Kit Carson Quando gli viene presentato a Tex, Carson è già un celebre Ranger del Texas; i due, e un altro ranger di nome Arkansas Joe, si conoscono in occasione dell'arruolamento di Tex - che fino ad allora era stato un fuorilegge - nello stesso corpo armato convinto dal capo del West Department, il maggiore Herbert Marshall.

L'inossidabile amicizia tra i due si è cementa nell'albo Fuorilegge; in questo episodio Tex viene ingiustamente accusato, a causa della sua nemesi (Mefisto) e Carson è l'unico a credere nella sua innocenza, tanto è vero che l'aiuta a fuggire, contribuendo anche alla sua riabilitazione e al rientro dell'amico nelle file dei ranger.

Da quel momento Carson sarà sempre al fianco di Tex nelle sue missioni, assieme ad altri due personaggi: Kit Willer, figlio di Tex nonché suo figlioccio, e Tiger Jack, un nativo Navajo. L'importanza della figura di Carson nell'economia del fumetto è testimoniata dal fatto che è, dopo Tex, il personaggio più presente negli albi.

In un'occasione si è ritrovato, insieme a Kit, dalla parte opposta dalla barricata rispetto all'amico e precisamente nel n. 40 intitolato Il ponte tragico. Tutto ciò avviene per opera delle arti ipnotiche dell'infernale Mefisto, il quale li scaglia prima contro i Navajos e poi li trasforma in feroci rapinatori. Il ferimento di Mefisto da parte di Tiger e la perdita di coscienza del diabolico individuo, in seguito alla caduta su di una roccia, libera i due dal giogo del nemico.

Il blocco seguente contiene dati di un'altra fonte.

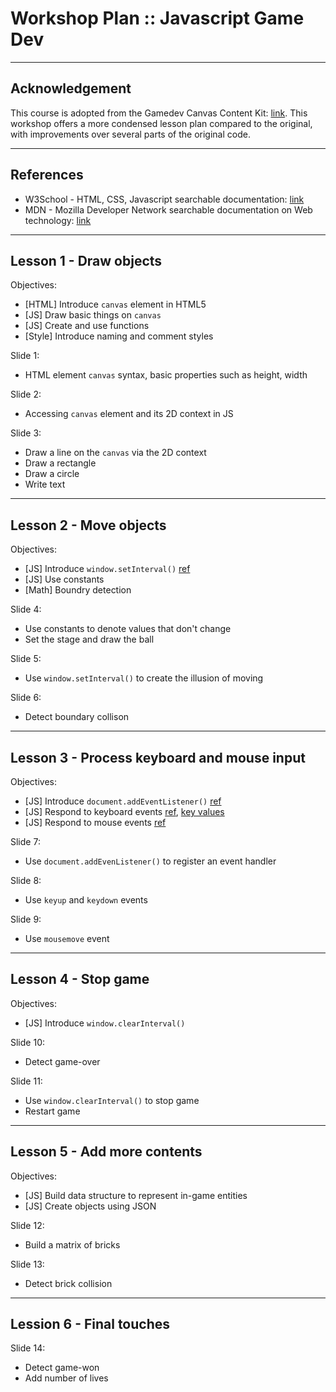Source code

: # Workshop Plan :: Javascript Game Dev 

---

## Acknowledgement
This course is adopted from the Gamedev Canvas Content Kit: [link](http://end3r.github.io/Gamedev-Canvas-Content-Kit/). This workshop offers a more condensed lesson plan compared to the original, with improvements over several parts of the original code.

---

## References
- W3School - HTML, CSS, Javascript searchable documentation: [link](https://www.w3schools.com/)
- MDN - Mozilla Developer Network searchable documentation on Web technology: [link](https://developer.mozilla.org/en-US/docs/Web)

---

## Lesson 1 - Draw objects
Objectives:
- [HTML]  Introduce `canvas` element in HTML5
- [JS]    Draw basic things on `canvas`
- [JS]    Create and use functions
- [Style] Introduce naming and comment styles

Slide 1:
- HTML element `canvas` syntax, basic properties such as height, width

Slide 2:
- Accessing `canvas` element and its 2D context in JS

Slide 3:
- Draw a line on the `canvas` via the 2D context
- Draw a rectangle 
- Draw a circle 
- Write text

---

## Lesson 2 - Move objects
Objectives:
- [JS]   Introduce `window.setInterval()` [ref](https://www.w3schools.com/jsref/met_win_setinterval.asp)
- [JS]   Use constants
- [Math] Boundry detection

Slide 4:
- Use constants to denote values that don't change
- Set the stage and draw the ball

Slide 5:
- Use `window.setInterval()` to create the illusion of moving

Slide 6:
- Detect boundary collison

---

## Lesson 3 - Process keyboard and mouse input

Objectives:
- [JS] Introduce `document.addEventListener()` [ref](https://www.w3schools.com/jsref/met_document_addeventlistener.asp)
- [JS] Respond to keyboard events [ref](https://developer.mozilla.org/en-US/docs/Web/API/KeyboardEvent/key/Key_Values), [key values](https://developer.mozilla.org/en-US/docs/Web/API/KeyboardEvent)
- [JS] Respond to mouse events [ref](https://developer.mozilla.org/en-US/docs/Web/Events/mousemove)

Slide 7:
- Use `document.addEvenListener()` to register an event handler

Slide 8:
- Use `keyup` and `keydown` events

Slide 9:
- Use `mousemove` event

---

## Lesson 4 - Stop game

Objectives:
- [JS] Introduce `window.clearInterval()`

Slide 10:
- Detect game-over

Slide 11:
- Use `window.clearInterval()` to stop game
- Restart game

---

## Lesson 5 - Add more contents

Objectives:
- [JS] Build data structure to represent in-game entities
- [JS] Create objects using JSON

Slide 12:
- Build a matrix of bricks

Slide 13:
- Detect brick collision

---

## Lession 6 - Final touches

Slide 14:
- Detect game-won
- Add number of lives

Kit Carson è considerato, a dispetto dei suoi caratteristici capelli, baffi e pizzetto grigio-bianchi, un donnaiolo inveterato. Malgrado sia solito lamentarsi delle magagne dell'età e delle scomodità a cui Tex lo costringe, non sopporta di venire chiamato "vecchietto", anche se talvolta ironicamente è lui stesso a autodefinirsi in tal modo. Kit Carson

Carson è anche noto per avere un debole per le bistecche "alte tre dita" contornate da "una montagna" di patatine fritte e accompagnate da un boccale di birra fresca e talvolta da una torta di mele. Inoltre, a detta di Tex e compagni, è in grado di prepare un ottimo caffè ("nero e bollente").

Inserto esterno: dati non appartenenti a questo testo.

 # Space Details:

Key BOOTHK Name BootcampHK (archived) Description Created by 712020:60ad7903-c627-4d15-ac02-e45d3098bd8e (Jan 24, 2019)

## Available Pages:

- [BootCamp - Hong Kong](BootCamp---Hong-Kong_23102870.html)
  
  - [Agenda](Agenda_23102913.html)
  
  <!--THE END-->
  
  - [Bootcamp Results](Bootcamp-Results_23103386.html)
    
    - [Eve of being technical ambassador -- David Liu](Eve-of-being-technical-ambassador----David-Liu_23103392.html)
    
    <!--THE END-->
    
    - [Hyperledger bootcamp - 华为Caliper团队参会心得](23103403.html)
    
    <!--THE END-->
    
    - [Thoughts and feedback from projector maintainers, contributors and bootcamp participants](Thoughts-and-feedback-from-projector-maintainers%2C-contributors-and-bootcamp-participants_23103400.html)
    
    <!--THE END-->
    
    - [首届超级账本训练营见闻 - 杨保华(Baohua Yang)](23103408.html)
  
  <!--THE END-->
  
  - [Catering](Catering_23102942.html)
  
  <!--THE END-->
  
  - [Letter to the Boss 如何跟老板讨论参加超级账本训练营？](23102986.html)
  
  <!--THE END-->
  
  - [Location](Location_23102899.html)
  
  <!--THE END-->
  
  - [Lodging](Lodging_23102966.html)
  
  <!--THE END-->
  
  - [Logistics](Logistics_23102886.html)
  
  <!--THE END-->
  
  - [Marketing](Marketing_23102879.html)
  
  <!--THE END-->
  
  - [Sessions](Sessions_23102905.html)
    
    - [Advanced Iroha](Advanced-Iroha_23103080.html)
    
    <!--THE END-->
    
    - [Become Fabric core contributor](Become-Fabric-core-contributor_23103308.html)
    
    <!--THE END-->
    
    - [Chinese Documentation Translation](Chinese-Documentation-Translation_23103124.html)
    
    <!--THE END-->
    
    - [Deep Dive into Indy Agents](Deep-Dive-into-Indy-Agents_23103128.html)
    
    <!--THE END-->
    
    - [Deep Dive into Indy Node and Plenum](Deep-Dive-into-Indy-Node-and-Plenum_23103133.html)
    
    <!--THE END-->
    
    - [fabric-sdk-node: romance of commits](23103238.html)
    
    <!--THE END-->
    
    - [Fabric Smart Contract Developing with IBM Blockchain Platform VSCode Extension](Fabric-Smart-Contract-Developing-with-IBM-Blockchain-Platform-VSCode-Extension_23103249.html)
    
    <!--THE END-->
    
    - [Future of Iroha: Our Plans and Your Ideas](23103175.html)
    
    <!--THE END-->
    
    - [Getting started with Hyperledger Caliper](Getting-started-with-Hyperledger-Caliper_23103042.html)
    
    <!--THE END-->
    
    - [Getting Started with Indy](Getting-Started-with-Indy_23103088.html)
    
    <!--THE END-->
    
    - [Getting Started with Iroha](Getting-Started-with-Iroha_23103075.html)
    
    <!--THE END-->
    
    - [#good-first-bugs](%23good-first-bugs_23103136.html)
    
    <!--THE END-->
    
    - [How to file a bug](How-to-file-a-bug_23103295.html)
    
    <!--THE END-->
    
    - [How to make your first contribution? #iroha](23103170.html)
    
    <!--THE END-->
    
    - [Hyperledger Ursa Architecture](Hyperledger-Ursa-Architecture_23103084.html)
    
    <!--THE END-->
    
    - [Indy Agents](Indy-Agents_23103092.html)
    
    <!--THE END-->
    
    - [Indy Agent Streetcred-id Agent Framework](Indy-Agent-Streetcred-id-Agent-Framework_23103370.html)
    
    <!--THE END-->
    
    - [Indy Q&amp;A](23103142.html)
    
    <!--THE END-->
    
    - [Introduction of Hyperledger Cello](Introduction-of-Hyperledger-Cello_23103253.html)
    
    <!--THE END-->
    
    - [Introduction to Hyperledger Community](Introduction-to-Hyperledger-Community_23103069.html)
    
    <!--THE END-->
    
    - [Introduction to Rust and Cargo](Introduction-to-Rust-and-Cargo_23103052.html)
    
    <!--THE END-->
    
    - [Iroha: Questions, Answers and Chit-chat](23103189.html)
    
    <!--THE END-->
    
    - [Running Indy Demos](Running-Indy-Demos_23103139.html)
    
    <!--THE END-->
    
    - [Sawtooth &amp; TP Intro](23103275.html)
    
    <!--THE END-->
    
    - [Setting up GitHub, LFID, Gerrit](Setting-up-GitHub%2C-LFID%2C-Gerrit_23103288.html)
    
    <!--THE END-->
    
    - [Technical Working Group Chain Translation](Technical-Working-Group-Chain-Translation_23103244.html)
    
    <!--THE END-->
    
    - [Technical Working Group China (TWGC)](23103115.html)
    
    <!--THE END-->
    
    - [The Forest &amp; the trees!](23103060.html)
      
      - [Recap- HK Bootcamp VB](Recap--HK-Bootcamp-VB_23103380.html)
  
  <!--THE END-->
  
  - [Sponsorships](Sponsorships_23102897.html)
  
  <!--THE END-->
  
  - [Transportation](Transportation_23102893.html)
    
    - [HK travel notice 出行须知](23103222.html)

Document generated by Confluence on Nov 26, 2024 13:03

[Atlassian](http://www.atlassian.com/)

Il nomignolo con cui i pards sono soliti canzonarlo bonariamente è "vecchio cammello". È solito usare espressioni caratteristiche quali "Gran Putifarre!" o "Per la barba di Giosafatte!" (in situazioni critiche) , "Tizzone d'inferno" (rivolgendosi di solito a Tex), spesso regala autentiche perle di imprecazioni fantasiose, fra le tante riportiamo: "Corna di centomila diavoli zoppi e guerci!" oppure "Barba di Matusalemme ballerino!".